The optimal $Q$ -function $Q^{*}$ is the unique fixed point of the Bellman operator (Bertsekas & Yu, 2012).

$Q$ -learning

The $Q$ -learning algorithm is a model-free algorithm to learn $Q^{*}$ (Watkins & Dayan, 1992). The high-level idea is to find the fixed point of the Bellman operator. Given the trajectory $\{(s_{t},a_{t},r_{t})\}_{t=0}^{\infty}$ generated by some underlying behavior policy $\pi^{\prime}$ , the asynchronous $Q$ -learning algorithm estimates a new $Q$ -function $Q_{t+1}:\mathcal{S}\times\mathcal{A}\to\mathbb{R}$ at each time. At time $t\geq 0$ , given a transition $(s_{t},a_{t},r_{t},s_{t+1})$ , the algorithm update as follow:

	$\displaystyle Q_{t+1}(s_{t},a_{t})$	$\displaystyle=(1-\eta)Q_{t}(s_{t},a_{t})+\eta\mathcal{T}_{t+1}(Q_{t})(s_{t+1},a_{t}),$			(1)
	$\displaystyle Q_{t+1}(s,a)$	$\displaystyle=Q_{t}(s,a),$	$\displaystyle\text{ for all }(s,a)\neq(s_{t},a_{t}).$		(1)
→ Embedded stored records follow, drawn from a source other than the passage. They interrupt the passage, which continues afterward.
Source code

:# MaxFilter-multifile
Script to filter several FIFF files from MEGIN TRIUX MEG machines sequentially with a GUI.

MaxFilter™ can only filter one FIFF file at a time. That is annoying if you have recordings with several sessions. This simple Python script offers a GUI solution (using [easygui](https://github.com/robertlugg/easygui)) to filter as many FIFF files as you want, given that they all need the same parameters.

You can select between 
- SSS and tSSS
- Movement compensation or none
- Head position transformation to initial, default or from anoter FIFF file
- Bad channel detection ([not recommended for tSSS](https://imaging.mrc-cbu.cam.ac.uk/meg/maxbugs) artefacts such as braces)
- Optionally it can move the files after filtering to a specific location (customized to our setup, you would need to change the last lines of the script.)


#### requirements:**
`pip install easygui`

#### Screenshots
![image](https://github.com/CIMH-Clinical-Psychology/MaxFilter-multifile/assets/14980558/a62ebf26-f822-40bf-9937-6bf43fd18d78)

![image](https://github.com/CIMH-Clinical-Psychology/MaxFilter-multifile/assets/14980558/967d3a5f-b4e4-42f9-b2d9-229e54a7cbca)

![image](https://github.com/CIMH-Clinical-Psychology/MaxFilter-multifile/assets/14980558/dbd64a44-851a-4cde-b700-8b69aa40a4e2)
Here $\eta\in(0,1)$ is the learning rate and $\mathcal{T}_{t+1}$ is the empirical Bellman operator: $\mathcal{T}_{t+1}(Q_{t})(s_{t},a_{t}):=r(s_{t},a_{t})+\gamma\max_{a^{\prime}\in\mathcal{A}}Q_{t}(s_{t+1},a^{\prime})$ . Under mild conditions, $Q_{t}$ will converge to the fixed point of the Bellman operator and hence to $Q^{*}$ . When the state space $\mathcal{S}$ is small, a tabular structure cab be used to store the values of $Q_{t}(s,a)$ for $(s,a)\in\mathcal{S}\times\mathcal{A}$ .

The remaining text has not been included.